Sementara bila memandang dari sudut pandang saya sendiri, di Jakarta Fashion Week sendiri dalam shownya yang bertema Precious Indonesia, menampilkan koleksi dari 10 desainer anggota Ikatan Perancang Mode Indonesia (IPMI). Yang menarik perhatian adalah karya Adesagi Kirana dengan judul Despololita. Menampilkan material lace bertekstur dengan warna berani dan komposisi yang sedap dipandang sehingga mengesankan sifat dinamis, berani tetapi tetap anggun. Sama halnya dengan koleksi Kanaya Tabitha. Dengan judul secret Journey, Kanaya menampilkan koleksi dengan bahan ringan yang penuh warna, segar dan santai. Seperti mengisahkan sebuah perjalanan rahasia yang penuh warna, sesuai denga judulnya. Dan Era soekamto dengan judul Union of Galaxies. Era sendiri menampilkan gaya retro dengan sedikit sentuhan budaya sehingga mengesankan koleksi casual modern dengan sedikit sentuhan etnik.




Sementara hubungan dengan tren adalah show JFW Fashion Council LPM Graduates: The StyleMakers. Bermula dari Lomba perancang mode yang dipekenalkan tahun 1979 hingga sekarang, lomba perancang mode sendiri telah menghasilkan desainer desainer baru yang karyanya digemari oleh banyak orang. Karya mereka pun tidak hanya digemari, tapi juga mempengaruhi gaya masyarakat Indonesia. Hampir 70% desainer Indonesia adalah lulusan lomba perancang mode. Sementara JFW Fashion Council sendiri yang anggotanya terdiri dari pemimpin redaksi dan redaktur mode dari media ternama Indonesia ini adalah penentu siapa desainer yang bisa ikut berpartisipasi dan menampilkan koleksinya di Jakarta Fashion Week. Hal ini jelas bukan tanggung jawab yang ringan, mengingat hal ini menyangkut perkembangan mode di tanah air. Sangat disayangkan apabila citra sebuah institusi penghasil desainer baru yang karyanya digemari oleh banyak orang mengalami penurunan kualitas. Sudah seharusnya bila dalam ajang "pencarian bakat" ini media mementori mereka agar dapat berkembang dan tumbuh di dunia mode negeri ini. Sehingga dalam praktek nyatanya mereka bukanlah salah seorang yang datang lalu pergi begitu saja di dunia mode. Dan dalam prakteknya sendiri pula Lomba Perancang Mode ini memiliki banyak desainer yang tetap konsisten di dunia mode Indonesia melintasi waktu dan zaman yang berbeda. Dan tujuh desainer yang ditampilkan antara lain Chossy Latu (LPM 1979), Itang Yunasz (LPM 1981), Carmanita (LPM 1987), Denny Wirawan (LPM 1993), Andreas Odang (LPM 2005), Billy Tjong (LPM 2005), dan Eny Ming (LPM 2007).

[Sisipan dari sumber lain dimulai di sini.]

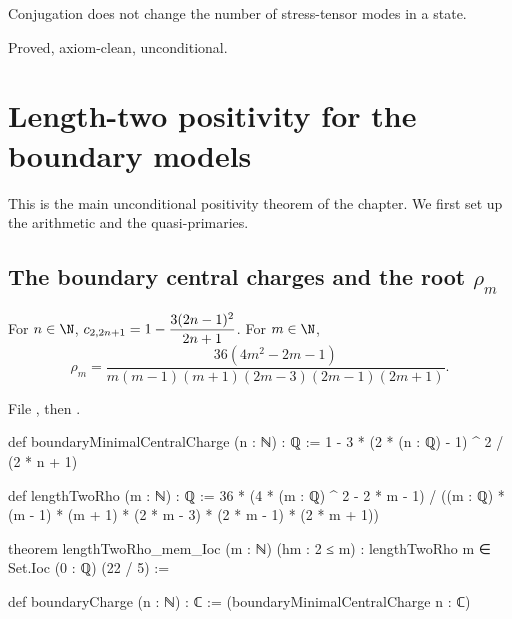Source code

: \begin{physics}
Conjugation does not change the number of stress-tensor modes in a state.
\end{physics}

\begin{status}
Proved, axiom-clean, unconditional.
\end{status}

\section{Length-two positivity for the boundary models}\label{l19:sec:lengthtwo}

This is the main unconditional positivity theorem of the chapter. We first set up the arithmetic
and the quasi-primaries.

\subsection{The boundary central charges and the root \texorpdfstring{$\rho_m$}{rho m}}

\begin{definition}\label{l19:def:boundarycharge}
For $n\in\N$, $\lnineteencb = 1-\dfrac{3(2n-1)^2}{2n+1}$. For $m\in\N$,
\begin{equation*}
 \rho_m = \frac{36(4m^2-2m-1)}{m(m-1)(m+1)(2m-3)(2m-1)(2m+1)}.
\end{equation*}
\end{definition}

\noindent File , then
.
\begin{leancode}
def boundaryMinimalCentralCharge (n : ℕ) : ℚ :=
  1 - 3 * (2 * (n : ℚ) - 1) ^ 2 / (2 * n + 1)

def lengthTwoRho (m : ℕ) : ℚ :=
  36 * (4 * (m : ℚ) ^ 2 - 2 * m - 1) /
    ((m : ℚ) * (m - 1) * (m + 1) * (2 * m - 3) * (2 * m - 1) * (2 * m + 1))

theorem lengthTwoRho_mem_Ioc (m : ℕ) (hm : 2 ≤ m) :
    lengthTwoRho m ∈ Set.Ioc (0 : ℚ) (22 / 5) :=

def boundaryCharge (n : ℕ) : ℂ := (boundaryMinimalCentralCharge n : ℂ)
\end{leancode}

Yang menarik perhatian adalah karya Denny wirawan yang menampilkan koleksi dengan konsep Cross culture. Dengan mengangkat tenun dari NTB dan NTT dengan penuh detail dan motif yang kuat. Hadir pula aksesoris yang bernuansa tibet, afrika dan maroko. Kemudian adalah koleksi Billy Tjong, Lulusan LPM 2005 ini memikat dengan koleksinya mengenai alam Indonesia dengan kehidupan modernnya. Hasilnya, koleksi dengan warna cerah dan bahan ringan melambai yang cantik dan elegan. Dan yang tidak kalah menarik perhatian adalah koleksi Eny Ming. Dengan koleksi bertema two sides, Eny menampilkan warna abu abu hingga keemasan. Dan pada saat show, model mendemokan tas yang dijinjing oleh para model, dibuka dan dipakaikan ke badan untuk menjadi sebuah rompi dan jaket pendek. Sebuah konsep multifungsi yang menarik.

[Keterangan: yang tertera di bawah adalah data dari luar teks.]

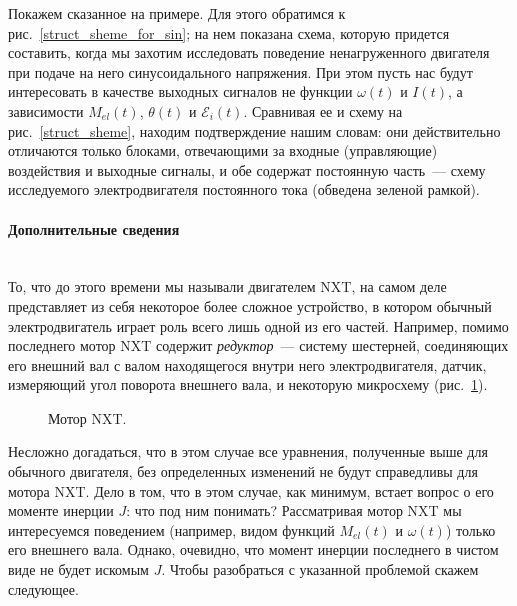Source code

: \documentclass[12pt, a4paper, openany]{extarticle}
\begin{document}
Покажем сказанное на примере.
Для этого обратимся к рис.~\ref{struct_sheme_for_sin}; на нем показана схема, которую придется составить, когда мы захотим исследовать поведение ненагруженного двигателя при подаче на него синусоидального напряжения.
При этом пусть нас будут интересовать в качестве выходных сигналов не функции $\omega(t)$ и $I(t)$, а зависимости $M_{el}(t)$, $\theta(t)$ и $\mathcal E_i(t)$.
Сравнивая ее и схему на рис.~\ref{struct_sheme}, находим подтверждение нашим словам: они действительно отличаются только блоками, отвечающими за входные (управляющие) воздействия и выходные сигналы, и обе содержат постоянную часть~--- схему исследуемого электродвигателя постоянного тока (обведена зеленой рамкой).

\paragraph*{Дополнительные сведения}$\phantom{-}$\\
\hspace*{\parindent}То, что до этого времени мы называли двигателем NXT, на самом деле представляет из себя некоторое более сложное устройство, в котором обычный электродвигатель играет роль всего лишь одной из его частей.
Например, помимо последнего мотор NXT содержит \textit{редуктор}~--- систему шестерней, соединяющих его внешний вал с валом находящегося внутри него электродвигателя, датчик, измеряющий угол поворота внешнего вала, и некоторую микросхему (рис.~\ref{motor_inside}).

\begin{figure}[h]
	\caption{Мотор NXT.}
	\label{motor_inside}
\end{figure}

Несложно догадаться, что в этом случае все уравнения, полученные выше для обычного двигателя, без определенных изменений не будут справедливы для мотора NXT.
Дело в том, что в этом случае, как минимум, встает вопрос о его моменте инерции $J$: что под ним понимать?
Рассматривая мотор NXT мы интересуемся поведением (например, видом функций $M_{el}(t)$ и $\omega(t)$) только его внешнего вала.
Однако, очевидно, что момент инерции последнего в чистом виде не будет искомым $J$.
Чтобы разобраться с указанной проблемой скажем следующее.
\end{document}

Budaya tidak melulu mengikut, tampaknya harus lebih direalisasikan. Karena dengan cara itu, kita akan menjadi konsumen yang pintar dan tidak mudah terbawa arus. Hal ini bukanlah sesuatu yang memikirkan diri sendiri semata, tapi juga impactnya akan mempengaruhi para desainer untuk terus meningkatkan kualitas karyanya selain dari respek dengan karya mereka.